Permalink Responder até Carmem em 20 setembro 2012 at 15:33
- A historiografia brasileira ainda carece de estudos em relação a esta questão. Apenas para citar alguns exemplos:
- Antes da ditadura se instalar os protestantes estavam se organizando nacionalmente para criar um órgão similar à CNBB antes mesmo da CNBB existir e este movimento foi desarticulado pelo golpe militar e depois surgiu a CNBB com as mesmas propostas institucionais que este movimento protestante estava se articulando para estabelecer no Brasil;
- Entre os militantes de esquerda existiam pessoas de formação protestante as quais de uma certa forma foram protegidas pelas Igrejas protestantes pela intermediação de militares que também pertenciam a estas Igrejas e pouparam estas pessoas. Não sei informar se todas foram poupadas, mas conheço casos de pessoas que foram poupadas.
- Seminários de ensino protestante também eram foco de movimentos estudantis os quais foram abafados e estes estudantes foram poupados por seus dirigentes.

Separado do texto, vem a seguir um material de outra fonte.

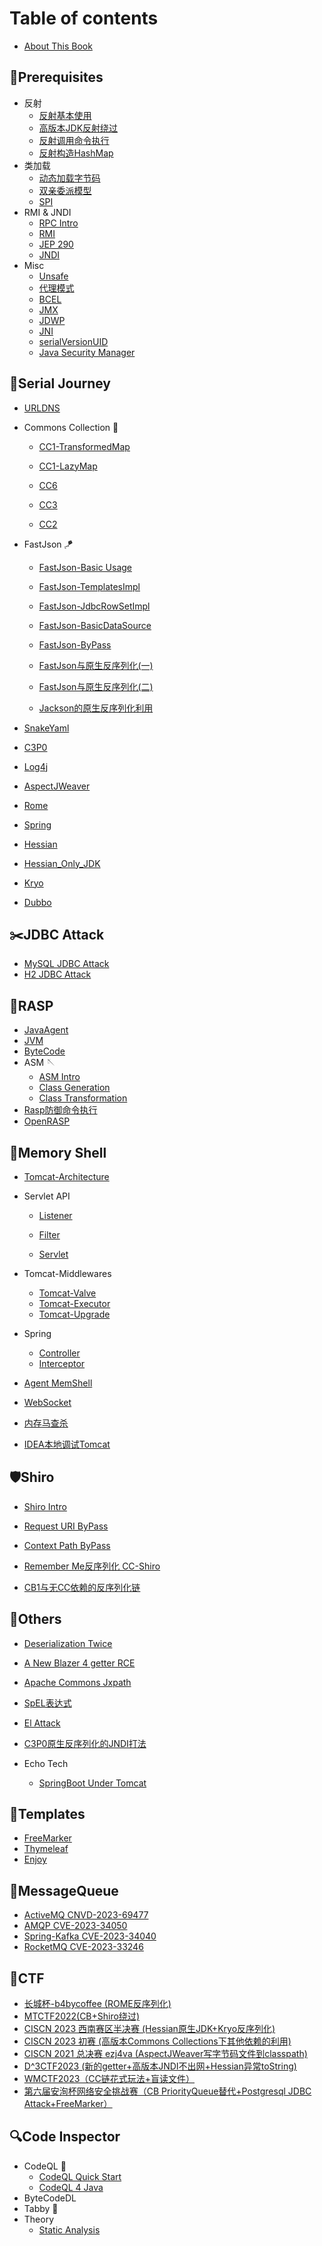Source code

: # Table of contents

* [About This Book](README.md)

## 🍖Prerequisites

* 反射
  * [反射基本使用](Foundation/reflection.md)
  * [高版本JDK反射绕过](./Foundation/reflection2.md)
  * [反射调用命令执行](./Foundation/exec.md)
  * [反射构造HashMap](./Foundation/reflect_hashmap.md)
* 类加载
  * [动态加载字节码](./Foundation/ClassLoader.md)
  * [双亲委派模型](./Foundation/Parents_Delegate.md)
  * [SPI](./Foundation/SPI.md)
* RMI & JNDI
  * [RPC Intro](Foundation/RPC.md)
  * [RMI](Foundation/RMI.md)
  * [JEP 290](Foundation/jep.md)
  * [JNDI](Foundation/JNDI.md)
* Misc
  * [Unsafe](./Foundation/unsafe.md)
  * [代理模式](./Foundation/proxy.md)
  * [BCEL](./Foundation/BCEL.md)
  * [JMX](Foundation/JMX.md)
  * [JDWP](Foundation/JDWP.md)
  * [JNI](./Foundation/JNI.md)
  * [serialVersionUID](./Foundation/serialVersionUID.md)
  * [Java Security Manager](./Foundation/securityManager.md)

## 👻Serial Journey

* [URLDNS](Foundation/URLDNS.md)

* Commons Collection 🥏

  * [CC1-TransformedMap](./Deserial/CC1_TransformedMap.md)

  * [CC1-LazyMap](./Deserial/CC1_LazyMap.md)

  * [CC6](./Deserial/CC6.md)

  * [CC3](./Deserial/CC3.md)

  * [CC2](./Deserial/CC2.md)

* FastJson 🪁

  * [FastJson-Basic Usage](./Deserial/FastJsonBasic.md)

  * [FastJson-TemplatesImpl](./Deserial/FastJson_TemplatesImpl.md)

  * [FastJson-JdbcRowSetImpl](./Deserial/FastJson_JdbcRowSetImpl.md)

  * [FastJson-BasicDataSource](/Foundation/BCEL.md)

  * [FastJson-ByPass](./Deserial/FastJson_ByPass.md)

  * [FastJson与原生反序列化(一)](https://paper.seebug.org/2055/)

  * [FastJson与原生反序列化(二)](https://y4tacker.github.io/2023/04/26/year/2023/4/FastJson与原生反序列化-二/)

  * [Jackson的原生反序列化利用](./Deserial/jackson.md)
* [SnakeYaml](./Deserial/SnakeYaml.md)
* [C3P0](./Deserial/C3P0.md)
* [Log4j](./Deserial/log4j2.md)
* [AspectJWeaver](./Deserial/AspectJWeaver.md)
* [Rome](./Deserial/Rome.md)
* [Spring](./Deserial/spring.md)
* [Hessian](./Deserial/Hessian.md)
* [Hessian_Only_JDK](./Deserial/hessian_only_jdk.md)
* [Kryo](./Deserial/Kryo.md)
* [Dubbo](./Deserial/dubbo.md)

## ✂️JDBC Attack

* [MySQL JDBC Attack](./JDBC/mysql.md)
* [H2 JDBC Attack](./JDBC/h2.md)

## 🌵RASP

* [JavaAgent](./Foundation/JavaAgent.md)
* [JVM](./RASP/jvm.md)
* [ByteCode](./RASP/bytecode.md)
* ASM 🪡
  * [ASM Intro](./RASP/asm0.md)
  * [Class Generation](./RASP/asm1.md)
  * [Class Transformation](./RASP/asm2.md)
* [Rasp防御命令执行](./RASP/rasp1.md)
* [OpenRASP]()

## 🐎Memory Shell

* [Tomcat-Architecture](Foundation/tomcat.md)
* Servlet API
  * [Listener](./MemShell/listener.md)

  * [Filter](./MemShell/filter.md)

  * [Servlet](./MemShell/servlet.md)

* Tomcat-Middlewares

  * [Tomcat-Valve](./MemShell/valve.md)
  * [Tomcat-Executor](./MemShell/executor.md)
  * [Tomcat-Upgrade](./MemShell/upgrade.md)
* Spring
  * [Controller](./MemShell/controller.md)
  * [Interceptor](./MemShell/interceptor.md)

* [Agent MemShell](./MemShell/agent.md)
* [WebSocket](./MemShell/websocket.md)
* [内存马查杀](https://blog.csdn.net/SimoSimoSimo/article/details/127700190)
* [IDEA本地调试Tomcat](./MemShell/de_tomcat.md)


## 🛡️Shiro

* [Shiro Intro](./Shiro/shiro.md)

* [Request URI ByPass](./Shiro/CVE-2010-3863.md)

* [Context Path ByPass](./Shiro/CVE-2016-6802.md)

* [Remember Me反序列化 CC-Shiro](./Shiro/CC-Shiro.md)
* [CB1与无CC依赖的反序列化链](./Shiro/CB1.md)

## 🍺Others

* [Deserialization Twice](./Others/deserTwice.md)

* [A New Blazer 4 getter RCE](./Others/newGetter.md)

* [Apache Commons Jxpath](./Others/jxpath.md)

* [SpEL表达式](Foundation/SpEL.md)

* [El Attack](./Others/elAttack.md)

* [C3P0原生反序列化的JNDI打法](./Others/c3p0.md)

* Echo Tech
  * [SpringBoot Under Tomcat](./Echo/sbTomcat.md)

## 🎨Templates

* [FreeMarker](./Templates/freemarker.md)
* [Thymeleaf](./Templates/thymeleaf.md)
* [Enjoy](./Templates/enjoy.md)

## 🎏MessageQueue

* [ActiveMQ CNVD-2023-69477](./MessageQueue/activemq.md)
* [AMQP CVE-2023-34050](./MessageQueue/ampq.md)
* [Spring-Kafka CVE-2023-34040](./MessageQueue/kafka.md)
* [RocketMQ CVE-2023-33246](./MessageQueue/rocketmq.md)


## 🚩CTF

* [长城杯-b4bycoffee (ROME反序列化)](./CTF/b4bycoffee.md)
* [MTCTF2022(CB+Shiro绕过)](./CTF/MTCTF2022.md)
* [CISCN 2023 西南赛区半决赛 (Hessian原生JDK+Kryo反序列化)](./CTF/seacloud.md)
* [CISCN 2023 初赛 (高版本Commons Collections下其他依赖的利用)](./CTF/deserbug.md)
* [CISCN 2021 总决赛 ezj4va (AspectJWeaver写字节码文件到classpath)](./CTF/ezj4va.md)
* [D^3CTF2023 (新的getter+高版本JNDI不出网+Hessian异常toString)](./CTF/d3java.md)
* [WMCTF2023（CC链花式玩法+盲读文件）](./CTF/WMCTF2023.md)
* [第六届安洵杯网络安全挑战赛（CB PriorityQueue替代+Postgresql JDBC Attack+FreeMarker）](./CTF/axb2023.md)

## 🔍Code Inspector

* CodeQL 🐳
  * [CodeQL Quick Start](./Utils/CodeQL_Basic.md)
  * [CodeQL 4 Java](./Utils/CodeQL4Java.md)
* ByteCodeDL
* Tabby 🦀
* Theory
  * [Static Analysis](./Theory/Static_Analysis.md)

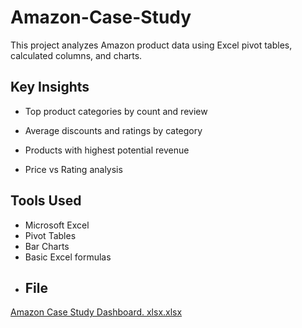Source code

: # Amazon-Case-Study
This project analyzes Amazon product data using Excel pivot tables, calculated columns, and charts.
## Key Insights
- Top product categories by count and review
- Average discounts and ratings by category
- Products with highest potential revenue

- Price vs Rating analysis
 ## Tools Used
- Microsoft Excel
- Pivot Tables
- Bar Charts
- Basic Excel formulas
- ## File
[Amazon Case Study Dashboard. xlsx.xlsx](https://github.com/user-attachments/files/21007544/Amazon.Case.Study.Dashboard.xlsx.xlsx)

- Protestantes frequentavam reuniões de ensino e doutrina sobre o Socialismo que ocorriam em secreto e também foram poupados quando a ditadura se instalou no País porém, algumas delas até mesmo chegaram a ser investigadas e passaram pelo DOP, a exemplo disto o Missionário R.R Soares.
- Famílias pertencentes a Igrejas protestantes se preocuparam inclusive em procurar pessoas desaparecidas que não eram protestantes articulando e acionando militares protestantes na busca destes desaparecidos.
- Estes fatos que cito são apenas alguns exemplos de relatos que fazem parte da memória histórica oral e segredos que as Igrejas protestantes guardam a sete chaves e poucos sabem. Muitas pessoas acham que o protestantismo brasileiro se omitiu e, inclusive acham também que os protestantes eram e são "alienados" politicamente.
- Portanto, como se pode ver, a verdade é outra, logo, antes de iniciar um debate é bom não fazer afirmativas com sentenças e premissas a respeito de assuntos que não se conhece e que a historiografia brasileira ainda tem muito terreno para investigar e fatos para resgatar como, por exemplo, nesta questão da atuação do protestantismo brasileiro antes e durante a ditadura militar.
Permalink Responder até Bruno Leal em 27 setembro 2012 at 10:36
Valeu pela contribuição, Carmen. Concordo com você.
Tenho visto alguns trabalhos novos explorando a questão. Vamos esperar. Acho que vem coisa boa por aí...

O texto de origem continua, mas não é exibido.